(Excerpts from a dataset)

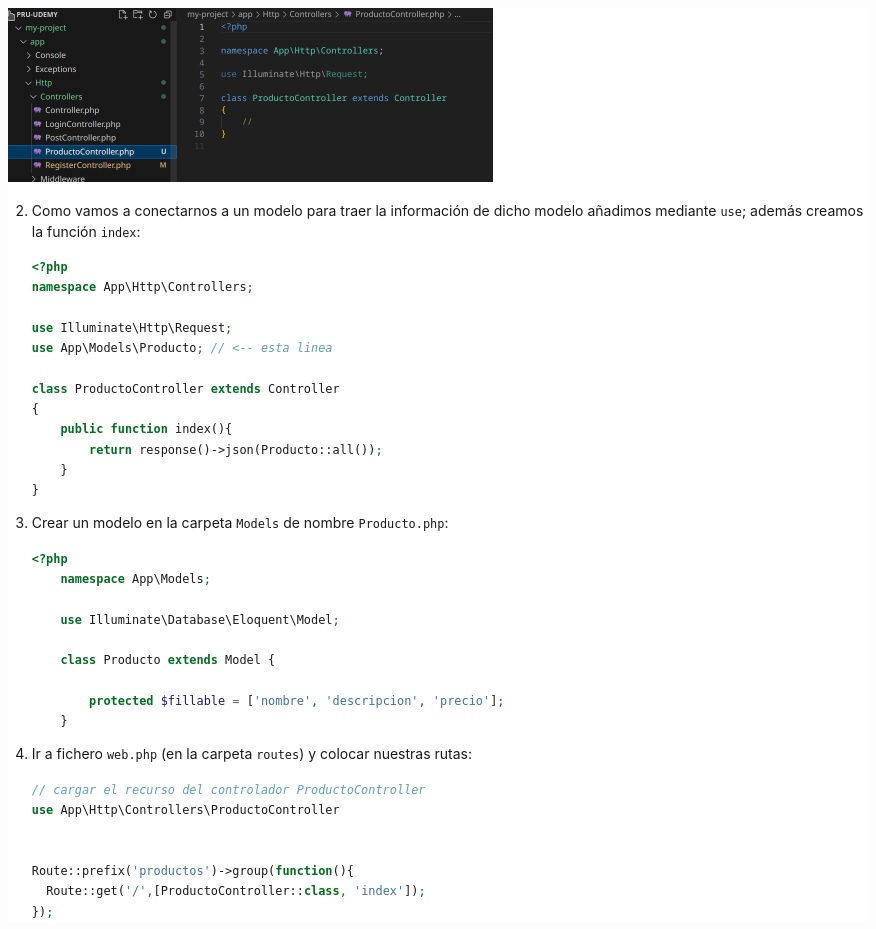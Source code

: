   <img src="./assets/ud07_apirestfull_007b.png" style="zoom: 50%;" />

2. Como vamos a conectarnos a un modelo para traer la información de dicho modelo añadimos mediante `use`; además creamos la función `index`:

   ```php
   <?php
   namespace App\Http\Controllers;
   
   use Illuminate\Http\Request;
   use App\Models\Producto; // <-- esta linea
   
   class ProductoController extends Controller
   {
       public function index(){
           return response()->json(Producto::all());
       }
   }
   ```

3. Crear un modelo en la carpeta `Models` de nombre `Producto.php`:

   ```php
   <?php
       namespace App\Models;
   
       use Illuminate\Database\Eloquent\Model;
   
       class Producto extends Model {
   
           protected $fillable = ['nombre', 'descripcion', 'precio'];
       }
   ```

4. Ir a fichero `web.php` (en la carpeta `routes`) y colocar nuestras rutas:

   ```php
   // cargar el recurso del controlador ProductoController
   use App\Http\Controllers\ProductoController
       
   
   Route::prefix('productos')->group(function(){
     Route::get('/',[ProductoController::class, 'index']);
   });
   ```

## PROBLEM TO WORK ON:
A single number is expected: how many lines in the records contain the string "carpeta".

## YOUR SOLUTION:
2